Problem requirements
Set down the whole listing below exactly, without pictures.

Information supplied
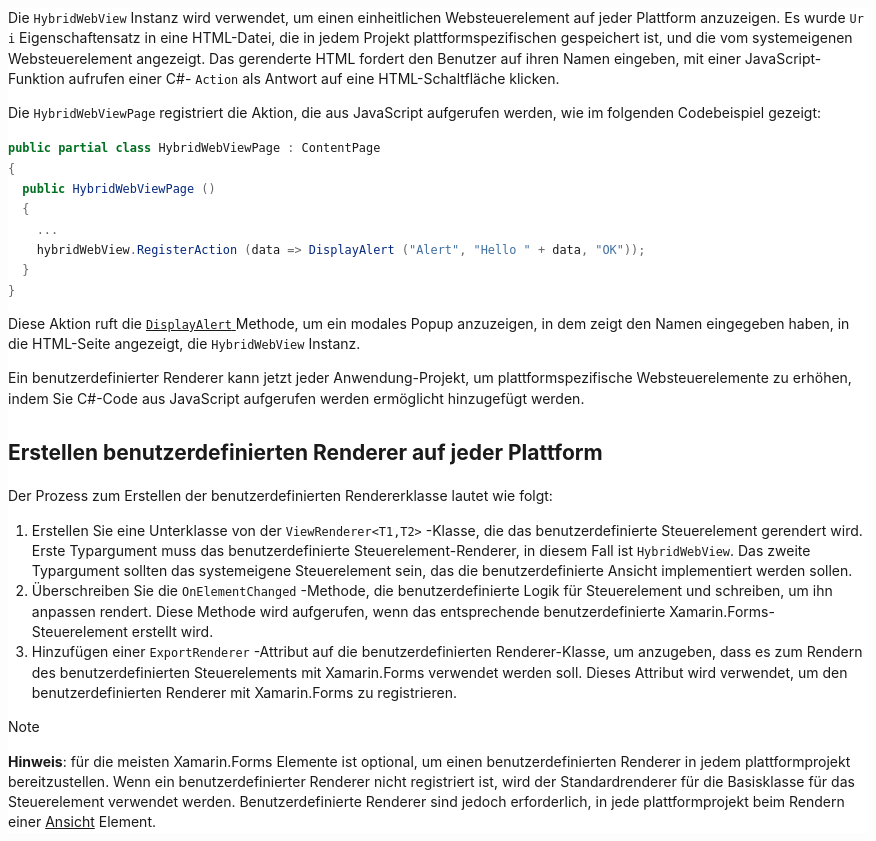 Die `HybridWebView` Instanz wird verwendet, um einen einheitlichen Websteuerelement auf jeder Plattform anzuzeigen. Es wurde `Uri` Eigenschaftensatz in eine HTML-Datei, die in jedem Projekt plattformspezifischen gespeichert ist, und die vom systemeigenen Websteuerelement angezeigt. Das gerenderte HTML fordert den Benutzer auf ihren Namen eingeben, mit einer JavaScript-Funktion aufrufen einer C#- `Action` als Antwort auf eine HTML-Schaltfläche klicken.

Die `HybridWebViewPage` registriert die Aktion, die aus JavaScript aufgerufen werden, wie im folgenden Codebeispiel gezeigt:

```csharp
public partial class HybridWebViewPage : ContentPage
{
  public HybridWebViewPage ()
  {
    ...
    hybridWebView.RegisterAction (data => DisplayAlert ("Alert", "Hello " + data, "OK"));
  }
}
```

Diese Aktion ruft die [ `DisplayAlert` ](https://developer.xamarin.com/api/member/Xamarin.Forms.Page.DisplayAlert/p/System.String/System.String/System.String/) Methode, um ein modales Popup anzuzeigen, in dem zeigt den Namen eingegeben haben, in die HTML-Seite angezeigt, die `HybridWebView` Instanz.

Ein benutzerdefinierter Renderer kann jetzt jeder Anwendung-Projekt, um plattformspezifische Websteuerelemente zu erhöhen, indem Sie C#-Code aus JavaScript aufgerufen werden ermöglicht hinzugefügt werden.

<a nane="Creating_the_Custom_Renderer_on_each_Platform" />

## <a name="creating-the-custom-renderer-on-each-platform"></a>Erstellen benutzerdefinierten Renderer auf jeder Plattform

Der Prozess zum Erstellen der benutzerdefinierten Rendererklasse lautet wie folgt:

1. Erstellen Sie eine Unterklasse von der `ViewRenderer<T1,T2>` -Klasse, die das benutzerdefinierte Steuerelement gerendert wird. Erste Typargument muss das benutzerdefinierte Steuerelement-Renderer, in diesem Fall ist `HybridWebView`. Das zweite Typargument sollten das systemeigene Steuerelement sein, das die benutzerdefinierte Ansicht implementiert werden sollen.
1. Überschreiben Sie die `OnElementChanged` -Methode, die benutzerdefinierte Logik für Steuerelement und schreiben, um ihn anpassen rendert. Diese Methode wird aufgerufen, wenn das entsprechende benutzerdefinierte Xamarin.Forms-Steuerelement erstellt wird.
1. Hinzufügen einer `ExportRenderer` -Attribut auf die benutzerdefinierten Renderer-Klasse, um anzugeben, dass es zum Rendern des benutzerdefinierten Steuerelements mit Xamarin.Forms verwendet werden soll. Dieses Attribut wird verwendet, um den benutzerdefinierten Renderer mit Xamarin.Forms zu registrieren.

> [!NOTE]
> **Hinweis**: für die meisten Xamarin.Forms Elemente ist optional, um einen benutzerdefinierten Renderer in jedem plattformprojekt bereitzustellen. Wenn ein benutzerdefinierter Renderer nicht registriert ist, wird der Standardrenderer für die Basisklasse für das Steuerelement verwendet werden. Benutzerdefinierte Renderer sind jedoch erforderlich, in jede plattformprojekt beim Rendern einer [Ansicht](https://developer.xamarin.com/api/type/Xamarin.Forms.View/) Element.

Written response
 Die `HybridWebView` Instanz wird verwendet, um einen einheitlichen Websteuerelement auf jeder Plattform anzuzeigen. Es wurde `Uri` Eigenschaftensatz in eine HTML-Datei, die in jedem Projekt plattformspezifischen gespeichert ist, und die vom systemeigenen Websteuerelement angezeigt. Das gerenderte HTML fordert den Benutzer auf ihren Namen eingeben, mit einer JavaScript-Funktion aufrufen einer C#- `Action` als Antwort auf eine HTML-Schaltfläche klicken.

Die `HybridWebViewPage` registriert die Aktion, die aus JavaScript aufgerufen werden, wie im folgenden Codebeispiel gezeigt:

```csharp
public partial class HybridWebViewPage : ContentPage
{
  public HybridWebViewPage ()
  {
    ...
    hybridWebView.RegisterAction (data => DisplayAlert ("Alert", "Hello " + data, "OK"));
  }
}
```

Diese Aktion ruft die [ `DisplayAlert` ](https://developer.xamarin.com/api/member/Xamarin.Forms.Page.DisplayAlert/p/System.String/System.String/System.String/) Methode, um ein modales Popup anzuzeigen, in dem zeigt den Namen eingegeben haben, in die HTML-Seite angezeigt, die `HybridWebView` Instanz.

Ein benutzerdefinierter Renderer kann jetzt jeder Anwendung-Projekt, um plattformspezifische Websteuerelemente zu erhöhen, indem Sie C#-Code aus JavaScript aufgerufen werden ermöglicht hinzugefügt werden.

<a nane="Creating_the_Custom_Renderer_on_each_Platform" />

## <a name="creating-the-custom-renderer-on-each-platform"></a>Erstellen benutzerdefinierten Renderer auf jeder Plattform

Der Prozess zum Erstellen der benutzerdefinierten Rendererklasse lautet wie folgt:

1. Erstellen Sie eine Unterklasse von der `ViewRenderer<T1,T2>` -Klasse, die das benutzerdefinierte Steuerelement gerendert wird. Erste Typargument muss das benutzerdefinierte Steuerelement-Renderer, in diesem Fall ist `HybridWebView`. Das zweite Typargument sollten das systemeigene Steuerelement sein, das die benutzerdefinierte Ansicht implementiert werden sollen.
1. Überschreiben Sie die `OnElementChanged` -Methode, die benutzerdefinierte Logik für Steuerelement und schreiben, um ihn anpassen rendert. Diese Methode wird aufgerufen, wenn das entsprechende benutzerdefinierte Xamarin.Forms-Steuerelement erstellt wird.
1. Hinzufügen einer `ExportRenderer` -Attribut auf die benutzerdefinierten Renderer-Klasse, um anzugeben, dass es zum Rendern des benutzerdefinierten Steuerelements mit Xamarin.Forms verwendet werden soll. Dieses Attribut wird verwendet, um den benutzerdefinierten Renderer mit Xamarin.Forms zu registrieren.

> [!NOTE]
> **Hinweis**: für die meisten Xamarin.Forms Elemente ist optional, um einen benutzerdefinierten Renderer in jedem plattformprojekt bereitzustellen. Wenn ein benutzerdefinierter Renderer nicht registriert ist, wird der Standardrenderer für die Basisklasse für das Steuerelement verwendet werden. Benutzerdefinierte Renderer sind jedoch erforderlich, in jede plattformprojekt beim Rendern einer [Ansicht](https://developer.xamarin.com/api/type/Xamarin.Forms.View/) Element.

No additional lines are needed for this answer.